Exploring the Cultural Roots of Carnival
Sept. 4, 2015
Each Labor Day, revelers flock to Brooklyn to take part in the West Indian Day parade, an event that draws crowds upwards of three million. Brooklyn College students recently got a rare opportunity to gain a deeper understanding of the cultural roots of this carnival through a course that examines one of its signature instruments—the steelpan.
Professor Dale Byam's class, Carnival: History, Music and Performance, ran during the second summer session, a fortuitous time because it coincided with the local Caribbean-American community's intense preparations for Brooklyn's carnival festivities.
Michelle Williams, vice president of a Brooklyn-based organization that has its own steelpan orchestra, invited Byam to hold class in their rehearsal space in the cramped basement of a Lefferts Gardens brownstone. There, the experienced pannist talks to the students about the birth of the steelpan, the only acoustic instrument to be invented in the 20th century.
Williams explains that there has been some discrepancy over who actually invented the instrument, native to Trinidad and Tobago, which has now spawned orchestras as far away as Japan.
"With any marginalized group, their history is often not recorded," adds Byam, the director of the Caribbean Studies program. "But many people informed the development of this instrument."
The most popularly held story takes place during the 1930s, when used oil drums near American military bases in Trinidad and Tobago were taken by impoverished youth, heated over bonfires, and hammered into an instrument whose indentations produced the notes of a musical scale.
After the history lesson and quick annotations on each instrument that make up the steelpan orchestra—the double seconds, double guitars, triple cello, tenor bass and six bass—the students are invited to pick an instrument on which they will receive an expeditious lesson so that they can come together to play a tune at the end of the day's class.
"I used to teach this class on a purely theoretical level but that wasn't working for me," says Byam, who also teaches in the Africana Studies department. "You have to actually get out there and experience this type of music up close, the sense of community that is necessary for it to come together, and the kind of energy that is nurtured."

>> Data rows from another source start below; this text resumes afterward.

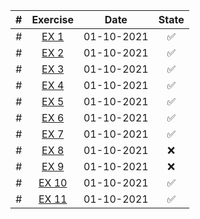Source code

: | # | Exercise |  Date  | State |
|:-:|:-:|:-:|:-:|
| # | [EX 1](https://github.com/lfteixeira996/Python_Courses/blob/master/Brian%20Heinold/Chapter_3/ex1.py) | 01-10-2021 |:white_check_mark:|
| # | [EX 2](https://github.com/lfteixeira996/Python_Courses/blob/master/Brian%20Heinold/Chapter_3/ex2.py) | 01-10-2021 |:white_check_mark:|
| # | [EX 3](https://github.com/lfteixeira996/Python_Courses/blob/master/Brian%20Heinold/Chapter_3/ex3.py) | 01-10-2021 |:white_check_mark:|
| # | [EX 4](https://github.com/lfteixeira996/Python_Courses/blob/master/Brian%20Heinold/Chapter_3/ex4.py) | 01-10-2021 |:white_check_mark:|
| # | [EX 5](https://github.com/lfteixeira996/Python_Courses/blob/master/Brian%20Heinold/Chapter_3/ex5.py) | 01-10-2021 |:white_check_mark:|
| # | [EX 6](https://github.com/lfteixeira996/Python_Courses/blob/master/Brian%20Heinold/Chapter_3/ex6.py) | 01-10-2021 |:white_check_mark:|
| # | [EX 7](https://github.com/lfteixeira996/Python_Courses/blob/master/Brian%20Heinold/Chapter_3/ex7.py) | 01-10-2021 |:white_check_mark:|
| # | [EX 8](https://github.com/lfteixeira996/Python_Courses/blob/master/Brian%20Heinold/Chapter_3/ex8.py) | 01-10-2021 |:x:|
| # | [EX 9](https://github.com/lfteixeira996/Python_Courses/blob/master/Brian%20Heinold/Chapter_3/ex9.py) | 01-10-2021 |:x:|
| # | [EX 10](https://github.com/lfteixeira996/Python_Courses/blob/master/Brian%20Heinold/Chapter_3/ex10.py) | 01-10-2021 |:white_check_mark:|
| # | [EX 11](https://github.com/lfteixeira996/Python_Courses/blob/master/Brian%20Heinold/Chapter_3/ex11.py) | 01-10-2021 |:white_check_mark:|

Williams teaches the students, with an assistant who is part of her orchestra, the popular soca song, "Feeling Hot Hot Hot." As heads bob, riotous laughter breaks out and the cacophony of the students' fervent drumming fills the room.
Byam is among the most kinetic players, her petite frame nearly engulfed by the six tall steel pans that make up the six bass, the instrument she has decided to bunker down with.
"I think this is my height," she shouts out to no one in particular. "I'm ready to go!"
"My friend told me Professor Byam was really good but I didn't expect to have so much fun," says Schontal Russell, a senior majoring in kinesiology, who is of Jamaican descent. "It's been really nice to learn about how this music that came from these tiny islands has influenced the world. I have also grown a deeper appreciation for steelpan."
The Caribbean Studies program emphasizes the role that the Caribbean has played in U.S. history, immersing students in the study of slavery, colonialism and the rich cultural collision that shapes the islands today.
Byam, who has traveled the Caribbean studying carnival, is planning to take a group of students to Trinidad and Tobago during the winter intersession so that they can see the carnival preparations there.
"Carnival has traditionally been a space for activism and resistance," she says. "From an academic perspective, there is a lot to explore. For us as a class, the energy alone is empowering."